Years ago, while sitting around a crackling fire at Lake Eaton, we decided to embark on an ambitious journey as a family, setting a goal to visit every U.S. national park by the time our oldest (then, four) graduates high school. As a result, now at the ages of seven and five, our children have already had the opportunity to travel to some of the most amazing spots in the country – national parks world renowned for their breathtaking landscapes and jaw-dropping wonders accessible only by ferry, where few people are fortunate enough to ever step foot. But somehow even there, surrounded by crystal blue ocean waters, we are left longing for life within the blue line of the Adirondacks. The loons at Isle Royale in the middle of Lake Superior are somehow less entrancing than those on Long Lake; the lakes at Voyageurs in Northern Minnesota aren’t quite as fun to swim in as the chilly waters of Schroon. We would much rather take a quiet canoe trip along the Hudson than an airboat tour through the Everglades. There’s just something special about this place that our souls seem to long for most.
This winter, we will fulfill our wanderlust and continue to plan our routes for national park trips. (Forfeiting a goal is not something that is in our DNA.) We’ve checked off the parks on the East Coast and coming up soon is a journey out west to experience the grandeur of the Grand Canyon, stand amongst the massive trees at Sequoia, and witness the mighty power of Old Faithful at Yosemite. But first, we’re spending an entire summer in the place that none of these famous spots can measure up to in our hearts.
The countdown is on, with each day passing serving as a metaphorical link ripped off the paper chain. We are stuck in waiting between the solstices. Our camper is sitting empty, winterized here in Western New York; our lungs are craving a deep breath of fresh mountain air; our spirits are longing for another eight weeks of simplicity when we can disconnect from the noises and responsibilities of the world and reconnect with what’s truly important: each other.
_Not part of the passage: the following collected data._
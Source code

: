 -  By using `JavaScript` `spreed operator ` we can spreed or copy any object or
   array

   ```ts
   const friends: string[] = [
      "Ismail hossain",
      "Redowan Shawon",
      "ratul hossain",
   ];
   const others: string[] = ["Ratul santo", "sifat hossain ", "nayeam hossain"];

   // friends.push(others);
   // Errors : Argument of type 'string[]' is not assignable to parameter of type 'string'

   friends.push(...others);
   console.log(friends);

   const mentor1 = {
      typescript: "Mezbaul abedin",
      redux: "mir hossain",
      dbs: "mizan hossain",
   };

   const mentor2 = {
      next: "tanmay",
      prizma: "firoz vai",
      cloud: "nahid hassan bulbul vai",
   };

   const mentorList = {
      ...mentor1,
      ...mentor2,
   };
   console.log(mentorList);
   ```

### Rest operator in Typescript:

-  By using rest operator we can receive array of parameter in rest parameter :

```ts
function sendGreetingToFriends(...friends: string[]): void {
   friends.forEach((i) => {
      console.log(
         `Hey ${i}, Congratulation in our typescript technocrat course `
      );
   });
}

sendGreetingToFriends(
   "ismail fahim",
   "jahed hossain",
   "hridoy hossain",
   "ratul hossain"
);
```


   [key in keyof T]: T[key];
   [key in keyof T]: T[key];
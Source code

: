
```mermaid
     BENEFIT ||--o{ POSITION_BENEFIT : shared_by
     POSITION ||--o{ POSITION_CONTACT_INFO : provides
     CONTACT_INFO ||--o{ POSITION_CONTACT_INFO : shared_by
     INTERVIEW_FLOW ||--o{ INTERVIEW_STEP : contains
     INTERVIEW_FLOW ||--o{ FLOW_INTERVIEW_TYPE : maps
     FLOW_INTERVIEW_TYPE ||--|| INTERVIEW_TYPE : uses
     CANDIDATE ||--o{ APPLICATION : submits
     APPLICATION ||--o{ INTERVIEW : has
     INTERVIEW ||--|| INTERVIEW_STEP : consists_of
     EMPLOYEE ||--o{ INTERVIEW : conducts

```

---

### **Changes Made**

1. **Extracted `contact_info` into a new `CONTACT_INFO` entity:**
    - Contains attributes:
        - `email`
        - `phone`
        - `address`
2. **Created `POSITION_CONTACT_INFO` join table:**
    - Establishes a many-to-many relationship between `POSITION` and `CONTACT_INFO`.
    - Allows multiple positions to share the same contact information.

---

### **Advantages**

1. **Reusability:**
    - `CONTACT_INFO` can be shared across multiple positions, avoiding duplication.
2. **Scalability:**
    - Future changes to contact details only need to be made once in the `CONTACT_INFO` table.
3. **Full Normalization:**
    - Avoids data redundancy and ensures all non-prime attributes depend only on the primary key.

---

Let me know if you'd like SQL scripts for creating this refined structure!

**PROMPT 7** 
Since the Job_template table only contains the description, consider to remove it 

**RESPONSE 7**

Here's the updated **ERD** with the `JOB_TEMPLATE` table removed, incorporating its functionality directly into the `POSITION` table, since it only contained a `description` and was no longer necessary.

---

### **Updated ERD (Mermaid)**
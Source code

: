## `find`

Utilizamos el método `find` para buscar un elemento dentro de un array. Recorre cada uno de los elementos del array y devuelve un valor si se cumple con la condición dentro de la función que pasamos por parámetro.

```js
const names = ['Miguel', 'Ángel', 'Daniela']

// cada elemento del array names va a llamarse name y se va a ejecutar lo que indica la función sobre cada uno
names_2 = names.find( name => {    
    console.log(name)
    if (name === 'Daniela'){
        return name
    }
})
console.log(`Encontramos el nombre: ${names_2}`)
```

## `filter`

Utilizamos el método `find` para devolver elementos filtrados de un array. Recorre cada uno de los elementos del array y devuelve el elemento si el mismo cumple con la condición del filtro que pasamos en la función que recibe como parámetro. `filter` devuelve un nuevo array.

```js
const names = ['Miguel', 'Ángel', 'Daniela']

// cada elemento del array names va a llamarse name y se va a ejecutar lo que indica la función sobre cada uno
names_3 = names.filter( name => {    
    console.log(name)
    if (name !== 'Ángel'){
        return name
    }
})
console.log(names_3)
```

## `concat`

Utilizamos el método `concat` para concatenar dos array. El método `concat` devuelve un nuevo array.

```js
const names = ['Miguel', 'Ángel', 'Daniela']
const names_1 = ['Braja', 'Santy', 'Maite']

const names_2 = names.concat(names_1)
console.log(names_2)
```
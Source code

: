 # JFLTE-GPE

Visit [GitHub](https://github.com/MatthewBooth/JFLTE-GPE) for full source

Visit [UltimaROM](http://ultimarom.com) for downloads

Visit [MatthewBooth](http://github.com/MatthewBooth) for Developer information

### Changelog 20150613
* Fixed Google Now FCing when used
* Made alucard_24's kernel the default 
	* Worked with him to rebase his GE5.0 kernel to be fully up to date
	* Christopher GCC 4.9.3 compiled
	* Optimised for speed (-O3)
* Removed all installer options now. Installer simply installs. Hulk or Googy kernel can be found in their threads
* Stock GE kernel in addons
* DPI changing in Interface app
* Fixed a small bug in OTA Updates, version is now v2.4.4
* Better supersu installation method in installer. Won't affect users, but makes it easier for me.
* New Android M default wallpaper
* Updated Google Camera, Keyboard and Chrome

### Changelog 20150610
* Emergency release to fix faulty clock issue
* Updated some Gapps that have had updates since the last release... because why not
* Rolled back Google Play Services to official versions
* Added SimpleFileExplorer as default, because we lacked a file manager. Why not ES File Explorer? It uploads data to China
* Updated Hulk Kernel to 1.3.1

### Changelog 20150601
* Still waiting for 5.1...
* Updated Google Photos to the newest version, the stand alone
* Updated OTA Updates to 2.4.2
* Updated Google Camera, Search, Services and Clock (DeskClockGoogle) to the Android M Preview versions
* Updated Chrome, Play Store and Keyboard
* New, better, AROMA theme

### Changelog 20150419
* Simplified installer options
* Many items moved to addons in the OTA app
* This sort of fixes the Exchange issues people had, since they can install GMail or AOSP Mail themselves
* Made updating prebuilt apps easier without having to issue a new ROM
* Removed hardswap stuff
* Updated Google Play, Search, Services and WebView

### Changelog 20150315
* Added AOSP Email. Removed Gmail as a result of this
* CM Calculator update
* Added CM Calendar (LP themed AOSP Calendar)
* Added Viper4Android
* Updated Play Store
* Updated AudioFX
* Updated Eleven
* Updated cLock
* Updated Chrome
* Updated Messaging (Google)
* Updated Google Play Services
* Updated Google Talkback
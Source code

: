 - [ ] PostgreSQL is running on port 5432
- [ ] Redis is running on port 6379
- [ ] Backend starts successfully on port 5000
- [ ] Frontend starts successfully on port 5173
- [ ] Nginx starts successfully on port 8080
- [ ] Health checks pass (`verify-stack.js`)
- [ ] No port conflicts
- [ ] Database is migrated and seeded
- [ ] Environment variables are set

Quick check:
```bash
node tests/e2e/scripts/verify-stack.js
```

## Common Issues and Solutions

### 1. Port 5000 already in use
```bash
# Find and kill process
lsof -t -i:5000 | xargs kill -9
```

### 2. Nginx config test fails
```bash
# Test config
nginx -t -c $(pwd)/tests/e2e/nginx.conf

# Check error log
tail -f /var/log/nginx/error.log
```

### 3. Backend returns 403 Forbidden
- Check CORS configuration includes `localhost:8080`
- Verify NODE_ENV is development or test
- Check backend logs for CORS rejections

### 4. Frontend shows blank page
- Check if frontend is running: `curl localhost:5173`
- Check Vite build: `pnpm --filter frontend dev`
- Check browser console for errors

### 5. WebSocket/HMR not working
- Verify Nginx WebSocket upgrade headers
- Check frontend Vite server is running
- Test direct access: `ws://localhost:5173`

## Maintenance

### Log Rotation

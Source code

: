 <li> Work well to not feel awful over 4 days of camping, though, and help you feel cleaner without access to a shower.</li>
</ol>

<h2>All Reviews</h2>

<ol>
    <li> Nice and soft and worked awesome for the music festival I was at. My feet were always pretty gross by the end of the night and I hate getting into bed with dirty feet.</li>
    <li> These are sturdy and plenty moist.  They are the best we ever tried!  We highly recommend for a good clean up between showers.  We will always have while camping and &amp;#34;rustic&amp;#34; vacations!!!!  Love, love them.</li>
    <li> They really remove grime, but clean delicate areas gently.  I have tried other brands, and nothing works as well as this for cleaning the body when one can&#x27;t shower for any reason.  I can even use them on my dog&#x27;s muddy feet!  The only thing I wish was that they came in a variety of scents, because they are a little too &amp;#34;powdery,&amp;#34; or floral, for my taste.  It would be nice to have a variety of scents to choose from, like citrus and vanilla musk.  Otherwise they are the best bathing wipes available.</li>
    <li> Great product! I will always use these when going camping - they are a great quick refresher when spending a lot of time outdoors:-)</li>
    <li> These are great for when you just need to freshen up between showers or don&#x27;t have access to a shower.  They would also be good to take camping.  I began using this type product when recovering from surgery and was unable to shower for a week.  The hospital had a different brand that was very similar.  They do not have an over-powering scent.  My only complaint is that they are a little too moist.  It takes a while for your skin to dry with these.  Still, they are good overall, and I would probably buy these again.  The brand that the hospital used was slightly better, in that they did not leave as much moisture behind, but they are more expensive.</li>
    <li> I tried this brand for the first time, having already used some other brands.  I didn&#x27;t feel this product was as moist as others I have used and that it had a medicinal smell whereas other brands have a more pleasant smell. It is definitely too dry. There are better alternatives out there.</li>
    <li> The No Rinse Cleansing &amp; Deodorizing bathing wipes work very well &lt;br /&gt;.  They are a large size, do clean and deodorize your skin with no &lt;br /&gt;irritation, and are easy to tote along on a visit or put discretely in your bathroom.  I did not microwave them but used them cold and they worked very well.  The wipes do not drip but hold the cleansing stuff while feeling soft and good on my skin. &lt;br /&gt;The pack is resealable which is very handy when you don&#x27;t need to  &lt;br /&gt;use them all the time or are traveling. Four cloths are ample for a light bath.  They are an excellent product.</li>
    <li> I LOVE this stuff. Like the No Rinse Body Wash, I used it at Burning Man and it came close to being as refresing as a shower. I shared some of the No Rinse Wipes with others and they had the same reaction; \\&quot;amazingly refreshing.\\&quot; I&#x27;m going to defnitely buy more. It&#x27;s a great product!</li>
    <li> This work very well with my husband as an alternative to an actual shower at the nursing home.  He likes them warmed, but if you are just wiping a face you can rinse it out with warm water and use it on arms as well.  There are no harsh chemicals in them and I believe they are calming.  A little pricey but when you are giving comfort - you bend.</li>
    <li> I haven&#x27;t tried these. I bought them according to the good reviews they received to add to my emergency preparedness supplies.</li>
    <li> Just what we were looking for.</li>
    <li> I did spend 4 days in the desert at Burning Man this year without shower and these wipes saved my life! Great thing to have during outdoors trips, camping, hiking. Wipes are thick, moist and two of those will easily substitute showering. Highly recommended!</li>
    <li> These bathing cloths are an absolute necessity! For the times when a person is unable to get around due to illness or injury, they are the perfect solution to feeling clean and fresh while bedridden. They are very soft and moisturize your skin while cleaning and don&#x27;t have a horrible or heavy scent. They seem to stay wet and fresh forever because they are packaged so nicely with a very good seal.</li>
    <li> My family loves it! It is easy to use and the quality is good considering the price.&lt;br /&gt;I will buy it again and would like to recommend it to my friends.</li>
It might sound silly to some – that we need to travel six hours away from home to truly feel at home. Or that we would pass up every single national park, if given the chance, to be able to spend more time in these humble (in comparison) mountains. It’s something we can’t quite explain. But it’s nice to know that even if we can’t claim a physical address here just yet, we know exactly where our souls belong – and heading “home” to the Adirondacks is only ever a season or two away.